RECORDS FOR THE TASK:
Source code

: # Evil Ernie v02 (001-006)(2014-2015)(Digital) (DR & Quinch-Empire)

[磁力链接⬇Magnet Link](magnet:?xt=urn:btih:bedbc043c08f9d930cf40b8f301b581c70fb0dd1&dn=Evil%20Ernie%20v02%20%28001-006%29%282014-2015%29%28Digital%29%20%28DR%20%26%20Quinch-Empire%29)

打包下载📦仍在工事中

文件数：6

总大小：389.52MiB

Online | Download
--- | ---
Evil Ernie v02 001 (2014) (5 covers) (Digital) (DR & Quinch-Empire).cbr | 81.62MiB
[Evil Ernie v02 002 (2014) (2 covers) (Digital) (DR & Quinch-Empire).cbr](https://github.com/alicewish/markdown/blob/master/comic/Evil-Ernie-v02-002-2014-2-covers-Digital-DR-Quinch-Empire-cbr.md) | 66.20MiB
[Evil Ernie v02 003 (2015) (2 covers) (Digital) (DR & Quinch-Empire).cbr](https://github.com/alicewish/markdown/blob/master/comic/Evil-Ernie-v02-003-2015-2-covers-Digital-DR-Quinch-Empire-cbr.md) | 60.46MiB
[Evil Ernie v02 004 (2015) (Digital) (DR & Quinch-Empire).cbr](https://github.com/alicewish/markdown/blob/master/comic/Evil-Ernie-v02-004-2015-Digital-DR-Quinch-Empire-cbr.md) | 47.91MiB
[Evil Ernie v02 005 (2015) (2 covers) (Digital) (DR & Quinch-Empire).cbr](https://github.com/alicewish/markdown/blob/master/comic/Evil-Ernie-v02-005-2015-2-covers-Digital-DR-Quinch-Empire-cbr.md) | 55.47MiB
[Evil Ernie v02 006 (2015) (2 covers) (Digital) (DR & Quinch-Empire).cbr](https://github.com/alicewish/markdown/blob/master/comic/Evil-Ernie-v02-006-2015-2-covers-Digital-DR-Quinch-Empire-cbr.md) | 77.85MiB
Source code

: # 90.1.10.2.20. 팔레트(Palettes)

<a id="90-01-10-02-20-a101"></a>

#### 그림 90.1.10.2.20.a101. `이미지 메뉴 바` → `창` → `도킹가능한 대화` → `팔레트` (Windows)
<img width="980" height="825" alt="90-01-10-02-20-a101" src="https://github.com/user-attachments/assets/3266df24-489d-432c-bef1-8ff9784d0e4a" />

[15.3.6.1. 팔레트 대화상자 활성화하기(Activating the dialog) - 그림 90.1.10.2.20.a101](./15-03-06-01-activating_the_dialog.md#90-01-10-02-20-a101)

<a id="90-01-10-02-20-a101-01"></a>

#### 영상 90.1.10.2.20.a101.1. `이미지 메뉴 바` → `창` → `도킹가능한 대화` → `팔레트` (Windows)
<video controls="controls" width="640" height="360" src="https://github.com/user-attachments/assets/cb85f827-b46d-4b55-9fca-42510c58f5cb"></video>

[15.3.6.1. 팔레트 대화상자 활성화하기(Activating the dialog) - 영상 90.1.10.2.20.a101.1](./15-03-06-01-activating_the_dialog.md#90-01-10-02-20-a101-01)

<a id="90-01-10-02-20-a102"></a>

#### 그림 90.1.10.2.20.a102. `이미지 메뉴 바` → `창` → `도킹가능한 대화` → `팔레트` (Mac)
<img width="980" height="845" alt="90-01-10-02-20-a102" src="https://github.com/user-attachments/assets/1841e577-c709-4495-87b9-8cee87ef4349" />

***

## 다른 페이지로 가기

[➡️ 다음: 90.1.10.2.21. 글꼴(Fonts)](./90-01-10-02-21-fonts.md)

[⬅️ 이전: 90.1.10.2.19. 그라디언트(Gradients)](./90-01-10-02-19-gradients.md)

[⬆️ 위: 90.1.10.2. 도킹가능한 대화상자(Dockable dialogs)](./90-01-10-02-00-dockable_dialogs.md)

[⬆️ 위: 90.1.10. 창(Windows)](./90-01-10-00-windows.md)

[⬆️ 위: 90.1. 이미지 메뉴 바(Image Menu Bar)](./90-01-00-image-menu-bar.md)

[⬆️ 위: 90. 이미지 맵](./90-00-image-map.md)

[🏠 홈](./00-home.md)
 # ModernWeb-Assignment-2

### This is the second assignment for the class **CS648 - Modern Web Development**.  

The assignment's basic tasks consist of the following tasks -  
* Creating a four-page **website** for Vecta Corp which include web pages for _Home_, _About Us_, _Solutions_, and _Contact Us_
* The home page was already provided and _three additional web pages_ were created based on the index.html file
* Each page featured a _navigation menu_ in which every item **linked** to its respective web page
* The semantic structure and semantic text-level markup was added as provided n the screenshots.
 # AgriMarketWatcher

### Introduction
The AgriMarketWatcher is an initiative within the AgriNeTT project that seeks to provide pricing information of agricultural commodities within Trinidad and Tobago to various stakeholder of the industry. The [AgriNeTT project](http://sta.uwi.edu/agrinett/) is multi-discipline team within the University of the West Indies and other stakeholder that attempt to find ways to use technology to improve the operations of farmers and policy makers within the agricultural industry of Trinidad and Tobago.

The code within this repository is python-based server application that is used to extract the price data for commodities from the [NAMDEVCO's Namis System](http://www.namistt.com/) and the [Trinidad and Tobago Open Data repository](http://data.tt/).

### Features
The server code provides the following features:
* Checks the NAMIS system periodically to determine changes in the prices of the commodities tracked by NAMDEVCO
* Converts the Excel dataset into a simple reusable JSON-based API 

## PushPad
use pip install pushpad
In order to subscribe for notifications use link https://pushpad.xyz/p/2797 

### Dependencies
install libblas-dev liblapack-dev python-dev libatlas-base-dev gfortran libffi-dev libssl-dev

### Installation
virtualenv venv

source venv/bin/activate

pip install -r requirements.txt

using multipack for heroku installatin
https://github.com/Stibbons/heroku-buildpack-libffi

TASK DIRECTIONS: Transcribe the data in full, keeping every detail.

YOUR RESPONSE:
Source code

: # Evil Ernie v02 (001-006)(2014-2015)(Digital) (DR & Quinch-Empire)

[磁力链接⬇Magnet Link](magnet:?xt=urn:btih:bedbc043c08f9d930cf40b8f301b581c70fb0dd1&dn=Evil%20Ernie%20v02%20%28001-006%29%282014-2015%29%28Digital%29%20%28DR%20%26%20Quinch-Empire%29)

打包下载📦仍在工事中

文件数：6

总大小：389.52MiB

Online | Download
--- | ---
Evil Ernie v02 001 (2014) (5 covers) (Digital) (DR & Quinch-Empire).cbr | 81.62MiB
[Evil Ernie v02 002 (2014) (2 covers) (Digital) (DR & Quinch-Empire).cbr](https://github.com/alicewish/markdown/blob/master/comic/Evil-Ernie-v02-002-2014-2-covers-Digital-DR-Quinch-Empire-cbr.md) | 66.20MiB
[Evil Ernie v02 003 (2015) (2 covers) (Digital) (DR & Quinch-Empire).cbr](https://github.com/alicewish/markdown/blob/master/comic/Evil-Ernie-v02-003-2015-2-covers-Digital-DR-Quinch-Empire-cbr.md) | 60.46MiB
[Evil Ernie v02 004 (2015) (Digital) (DR & Quinch-Empire).cbr](https://github.com/alicewish/markdown/blob/master/comic/Evil-Ernie-v02-004-2015-Digital-DR-Quinch-Empire-cbr.md) | 47.91MiB
[Evil Ernie v02 005 (2015) (2 covers) (Digital) (DR & Quinch-Empire).cbr](https://github.com/alicewish/markdown/blob/master/comic/Evil-Ernie-v02-005-2015-2-covers-Digital-DR-Quinch-Empire-cbr.md) | 55.47MiB
[Evil Ernie v02 006 (2015) (2 covers) (Digital) (DR & Quinch-Empire).cbr](https://github.com/alicewish/markdown/blob/master/comic/Evil-Ernie-v02-006-2015-2-covers-Digital-DR-Quinch-Empire-cbr.md) | 77.85MiB
Source code

: # 90.1.10.2.20. 팔레트(Palettes)

<a id="90-01-10-02-20-a101"></a>

#### 그림 90.1.10.2.20.a101. `이미지 메뉴 바` → `창` → `도킹가능한 대화` → `팔레트` (Windows)
<img width="980" height="825" alt="90-01-10-02-20-a101" src="https://github.com/user-attachments/assets/3266df24-489d-432c-bef1-8ff9784d0e4a" />

[15.3.6.1. 팔레트 대화상자 활성화하기(Activating the dialog) - 그림 90.1.10.2.20.a101](./15-03-06-01-activating_the_dialog.md#90-01-10-02-20-a101)

<a id="90-01-10-02-20-a101-01"></a>

#### 영상 90.1.10.2.20.a101.1. `이미지 메뉴 바` → `창` → `도킹가능한 대화` → `팔레트` (Windows)
<video controls="controls" width="640" height="360" src="https://github.com/user-attachments/assets/cb85f827-b46d-4b55-9fca-42510c58f5cb"></video>

[15.3.6.1. 팔레트 대화상자 활성화하기(Activating the dialog) - 영상 90.1.10.2.20.a101.1](./15-03-06-01-activating_the_dialog.md#90-01-10-02-20-a101-01)

<a id="90-01-10-02-20-a102"></a>

#### 그림 90.1.10.2.20.a102. `이미지 메뉴 바` → `창` → `도킹가능한 대화` → `팔레트` (Mac)
<img width="980" height="845" alt="90-01-10-02-20-a102" src="https://github.com/user-attachments/assets/1841e577-c709-4495-87b9-8cee87ef4349" />

***

## 다른 페이지로 가기

[➡️ 다음: 90.1.10.2.21. 글꼴(Fonts)](./90-01-10-02-21-fonts.md)

[⬅️ 이전: 90.1.10.2.19. 그라디언트(Gradients)](./90-01-10-02-19-gradients.md)

[⬆️ 위: 90.1.10.2. 도킹가능한 대화상자(Dockable dialogs)](./90-01-10-02-00-dockable_dialogs.md)

[⬆️ 위: 90.1.10. 창(Windows)](./90-01-10-00-windows.md)

[⬆️ 위: 90.1. 이미지 메뉴 바(Image Menu Bar)](./90-01-00-image-menu-bar.md)

[⬆️ 위: 90. 이미지 맵](./90-00-image-map.md)

[🏠 홈](./00-home.md)
 # ModernWeb-Assignment-2

### This is the second assignment for the class **CS648 - Modern Web Development**.  

The assignment's basic tasks consist of the following tasks -  
* Creating a four-page **website** for Vecta Corp which include web pages for _Home_, _About Us_, _Solutions_, and _Contact Us_
* The home page was already provided and _three additional web pages_ were created based on the index.html file
* Each page featured a _navigation menu_ in which every item **linked** to its respective web page
* The semantic structure and semantic text-level markup was added as provided n the screenshots.
 # AgriMarketWatcher

### Introduction
The AgriMarketWatcher is an initiative within the AgriNeTT project that seeks to provide pricing information of agricultural commodities within Trinidad and Tobago to various stakeholder of the industry. The [AgriNeTT project](http://sta.uwi.edu/agrinett/) is multi-discipline team within the University of the West Indies and other stakeholder that attempt to find ways to use technology to improve the operations of farmers and policy makers within the agricultural industry of Trinidad and Tobago.

The code within this repository is python-based server application that is used to extract the price data for commodities from the [NAMDEVCO's Namis System](http://www.namistt.com/) and the [Trinidad and Tobago Open Data repository](http://data.tt/).

### Features
The server code provides the following features:
* Checks the NAMIS system periodically to determine changes in the prices of the commodities tracked by NAMDEVCO
* Converts the Excel dataset into a simple reusable JSON-based API 

## PushPad
use pip install pushpad
In order to subscribe for notifications use link https://pushpad.xyz/p/2797 

### Dependencies
install libblas-dev liblapack-dev python-dev libatlas-base-dev gfortran libffi-dev libssl-dev

### Installation
virtualenv venv

source venv/bin/activate

pip install -r requirements.txt

using multipack for heroku installatin
https://github.com/Stibbons/heroku-buildpack-libffi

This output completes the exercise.